(SUPPLIED ENTRIES Opens)

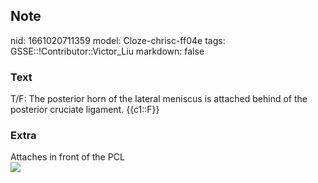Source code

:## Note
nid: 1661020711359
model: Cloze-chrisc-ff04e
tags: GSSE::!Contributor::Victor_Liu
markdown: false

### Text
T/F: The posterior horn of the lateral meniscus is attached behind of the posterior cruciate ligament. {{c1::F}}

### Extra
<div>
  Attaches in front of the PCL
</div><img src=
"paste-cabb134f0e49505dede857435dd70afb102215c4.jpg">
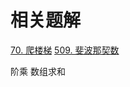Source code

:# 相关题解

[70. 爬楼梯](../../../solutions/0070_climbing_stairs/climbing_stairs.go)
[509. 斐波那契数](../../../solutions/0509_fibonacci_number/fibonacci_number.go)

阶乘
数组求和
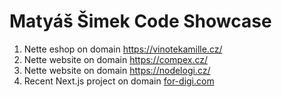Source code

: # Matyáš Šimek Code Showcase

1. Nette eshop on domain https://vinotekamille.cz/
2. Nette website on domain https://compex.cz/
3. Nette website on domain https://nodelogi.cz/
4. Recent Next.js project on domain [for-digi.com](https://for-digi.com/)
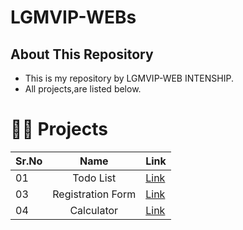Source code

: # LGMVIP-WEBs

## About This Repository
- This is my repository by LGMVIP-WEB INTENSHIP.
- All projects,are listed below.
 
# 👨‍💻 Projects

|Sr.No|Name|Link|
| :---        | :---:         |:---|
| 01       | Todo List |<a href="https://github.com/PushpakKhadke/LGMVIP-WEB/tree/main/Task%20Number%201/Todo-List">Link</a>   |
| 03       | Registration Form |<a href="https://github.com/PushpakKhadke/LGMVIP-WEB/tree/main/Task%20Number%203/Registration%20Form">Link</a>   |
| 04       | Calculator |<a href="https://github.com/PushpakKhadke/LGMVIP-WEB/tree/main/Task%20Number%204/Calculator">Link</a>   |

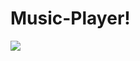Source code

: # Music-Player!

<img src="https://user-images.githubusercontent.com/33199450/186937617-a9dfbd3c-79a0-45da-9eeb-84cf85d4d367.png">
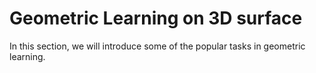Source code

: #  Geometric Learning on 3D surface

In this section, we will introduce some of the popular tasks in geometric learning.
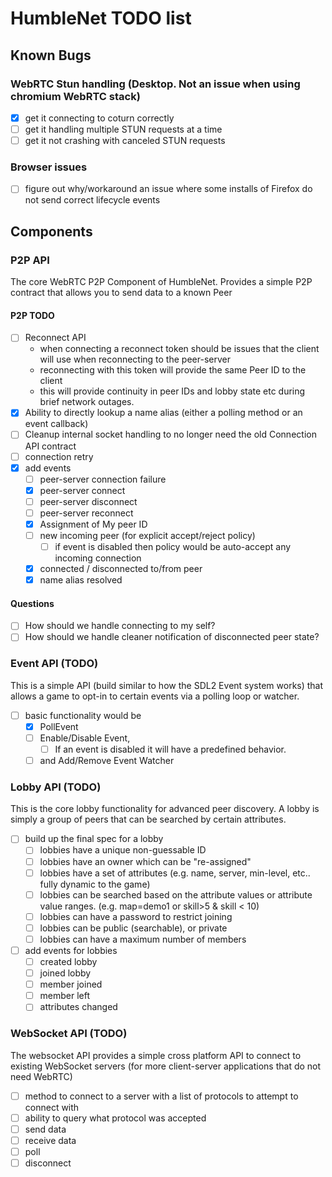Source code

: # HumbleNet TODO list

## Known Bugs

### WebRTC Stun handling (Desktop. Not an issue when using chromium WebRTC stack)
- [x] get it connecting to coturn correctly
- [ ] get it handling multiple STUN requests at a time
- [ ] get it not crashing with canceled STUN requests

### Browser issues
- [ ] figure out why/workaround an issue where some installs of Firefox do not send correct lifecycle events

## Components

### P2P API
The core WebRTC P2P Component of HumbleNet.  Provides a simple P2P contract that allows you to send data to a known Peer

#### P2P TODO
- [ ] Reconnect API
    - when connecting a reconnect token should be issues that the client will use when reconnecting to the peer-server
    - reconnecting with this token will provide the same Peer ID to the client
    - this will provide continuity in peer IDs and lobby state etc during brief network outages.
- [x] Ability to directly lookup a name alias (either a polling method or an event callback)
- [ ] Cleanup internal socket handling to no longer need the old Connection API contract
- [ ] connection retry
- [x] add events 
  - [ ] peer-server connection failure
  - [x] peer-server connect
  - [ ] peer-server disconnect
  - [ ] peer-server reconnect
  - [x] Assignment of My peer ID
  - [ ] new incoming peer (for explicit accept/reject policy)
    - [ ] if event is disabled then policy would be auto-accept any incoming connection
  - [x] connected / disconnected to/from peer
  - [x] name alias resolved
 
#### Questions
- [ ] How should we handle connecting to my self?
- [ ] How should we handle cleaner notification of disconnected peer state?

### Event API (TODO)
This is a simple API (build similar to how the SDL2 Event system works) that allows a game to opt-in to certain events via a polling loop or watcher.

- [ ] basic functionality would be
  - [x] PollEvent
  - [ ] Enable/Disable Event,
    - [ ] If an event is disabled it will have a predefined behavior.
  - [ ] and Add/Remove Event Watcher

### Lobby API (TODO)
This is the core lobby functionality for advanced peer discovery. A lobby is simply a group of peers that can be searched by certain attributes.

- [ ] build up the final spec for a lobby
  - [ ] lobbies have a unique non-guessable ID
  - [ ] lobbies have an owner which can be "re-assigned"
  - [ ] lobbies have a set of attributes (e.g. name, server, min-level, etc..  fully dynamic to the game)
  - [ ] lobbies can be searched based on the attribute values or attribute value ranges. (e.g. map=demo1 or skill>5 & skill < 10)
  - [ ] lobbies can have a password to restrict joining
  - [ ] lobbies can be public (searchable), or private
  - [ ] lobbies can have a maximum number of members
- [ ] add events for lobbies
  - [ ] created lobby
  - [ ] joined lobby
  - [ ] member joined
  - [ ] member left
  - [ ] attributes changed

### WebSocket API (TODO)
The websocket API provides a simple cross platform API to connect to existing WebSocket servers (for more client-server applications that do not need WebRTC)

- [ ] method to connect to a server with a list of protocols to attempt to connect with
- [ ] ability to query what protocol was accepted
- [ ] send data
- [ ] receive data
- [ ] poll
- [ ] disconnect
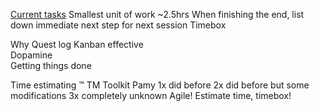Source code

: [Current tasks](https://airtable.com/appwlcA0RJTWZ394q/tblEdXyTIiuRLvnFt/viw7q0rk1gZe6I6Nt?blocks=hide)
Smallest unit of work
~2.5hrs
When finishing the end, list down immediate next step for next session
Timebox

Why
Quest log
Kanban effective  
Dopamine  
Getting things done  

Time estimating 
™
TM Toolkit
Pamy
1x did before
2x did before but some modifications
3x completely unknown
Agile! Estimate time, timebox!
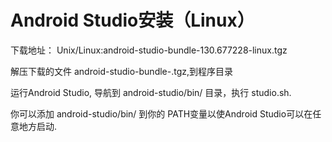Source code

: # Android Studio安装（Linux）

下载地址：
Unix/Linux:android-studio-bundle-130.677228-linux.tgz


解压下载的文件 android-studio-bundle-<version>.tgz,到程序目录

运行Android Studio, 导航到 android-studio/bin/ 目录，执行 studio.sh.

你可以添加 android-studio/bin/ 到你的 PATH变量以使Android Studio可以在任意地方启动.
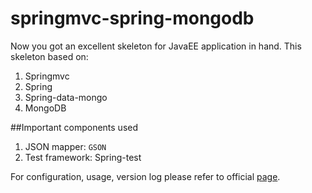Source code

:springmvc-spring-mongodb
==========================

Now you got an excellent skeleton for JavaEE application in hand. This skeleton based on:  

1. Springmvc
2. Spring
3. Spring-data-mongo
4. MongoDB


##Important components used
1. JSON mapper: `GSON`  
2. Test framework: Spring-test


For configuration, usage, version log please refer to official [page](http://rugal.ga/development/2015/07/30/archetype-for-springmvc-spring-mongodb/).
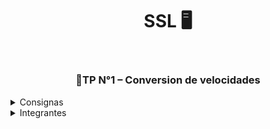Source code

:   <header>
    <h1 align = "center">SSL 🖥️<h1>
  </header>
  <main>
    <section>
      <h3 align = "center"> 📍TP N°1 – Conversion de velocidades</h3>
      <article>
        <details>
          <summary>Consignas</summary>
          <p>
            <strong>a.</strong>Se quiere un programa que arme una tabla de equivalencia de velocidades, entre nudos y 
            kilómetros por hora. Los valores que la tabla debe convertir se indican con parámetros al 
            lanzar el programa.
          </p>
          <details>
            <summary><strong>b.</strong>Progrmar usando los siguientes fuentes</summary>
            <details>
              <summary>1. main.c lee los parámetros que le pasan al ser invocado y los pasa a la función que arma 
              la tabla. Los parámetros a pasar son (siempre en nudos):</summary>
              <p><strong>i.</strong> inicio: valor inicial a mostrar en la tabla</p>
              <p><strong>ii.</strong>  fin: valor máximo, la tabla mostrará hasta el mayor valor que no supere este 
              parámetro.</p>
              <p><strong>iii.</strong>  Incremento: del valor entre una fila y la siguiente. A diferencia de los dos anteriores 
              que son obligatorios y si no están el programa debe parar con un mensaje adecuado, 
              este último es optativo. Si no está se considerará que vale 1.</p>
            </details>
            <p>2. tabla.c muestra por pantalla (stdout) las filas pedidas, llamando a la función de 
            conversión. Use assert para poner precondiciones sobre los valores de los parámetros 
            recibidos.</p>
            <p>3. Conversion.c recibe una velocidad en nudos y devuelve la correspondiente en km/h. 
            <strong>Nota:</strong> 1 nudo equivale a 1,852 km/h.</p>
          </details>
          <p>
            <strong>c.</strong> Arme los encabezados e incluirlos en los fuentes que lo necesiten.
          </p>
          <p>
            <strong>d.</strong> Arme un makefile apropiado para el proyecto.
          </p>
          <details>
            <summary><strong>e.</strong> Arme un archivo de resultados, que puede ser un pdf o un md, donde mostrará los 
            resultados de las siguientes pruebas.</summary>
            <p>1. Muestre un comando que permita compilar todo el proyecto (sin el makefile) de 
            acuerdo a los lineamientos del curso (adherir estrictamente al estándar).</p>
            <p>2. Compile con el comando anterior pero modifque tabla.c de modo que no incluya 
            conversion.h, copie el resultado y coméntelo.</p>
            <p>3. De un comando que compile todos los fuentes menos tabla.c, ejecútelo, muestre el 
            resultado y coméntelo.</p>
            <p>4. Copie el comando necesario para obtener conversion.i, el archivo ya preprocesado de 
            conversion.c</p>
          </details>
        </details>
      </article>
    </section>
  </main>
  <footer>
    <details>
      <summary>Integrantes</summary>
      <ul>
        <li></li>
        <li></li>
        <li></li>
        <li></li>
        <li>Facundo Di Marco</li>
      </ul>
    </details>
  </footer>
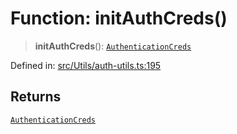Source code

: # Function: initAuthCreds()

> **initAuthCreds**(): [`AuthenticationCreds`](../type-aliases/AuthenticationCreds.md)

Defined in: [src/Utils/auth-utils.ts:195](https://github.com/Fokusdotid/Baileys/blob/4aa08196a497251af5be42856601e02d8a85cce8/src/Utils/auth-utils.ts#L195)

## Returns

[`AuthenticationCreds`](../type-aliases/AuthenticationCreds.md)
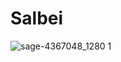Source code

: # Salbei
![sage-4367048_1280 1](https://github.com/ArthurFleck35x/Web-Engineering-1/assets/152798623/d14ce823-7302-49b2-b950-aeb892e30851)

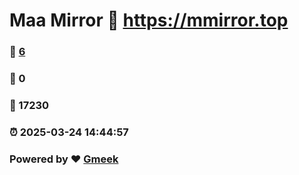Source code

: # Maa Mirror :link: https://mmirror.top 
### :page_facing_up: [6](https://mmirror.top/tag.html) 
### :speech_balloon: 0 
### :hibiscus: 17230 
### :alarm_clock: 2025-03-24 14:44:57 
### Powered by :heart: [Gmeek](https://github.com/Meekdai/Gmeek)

(SUPPLIED ENTRIES Closes)

DIRECTIONS FOR THIS TASK: Go line by line through the data above and count those holding "attributes"; report the number alone.

EXERCISE OUTPUT: 3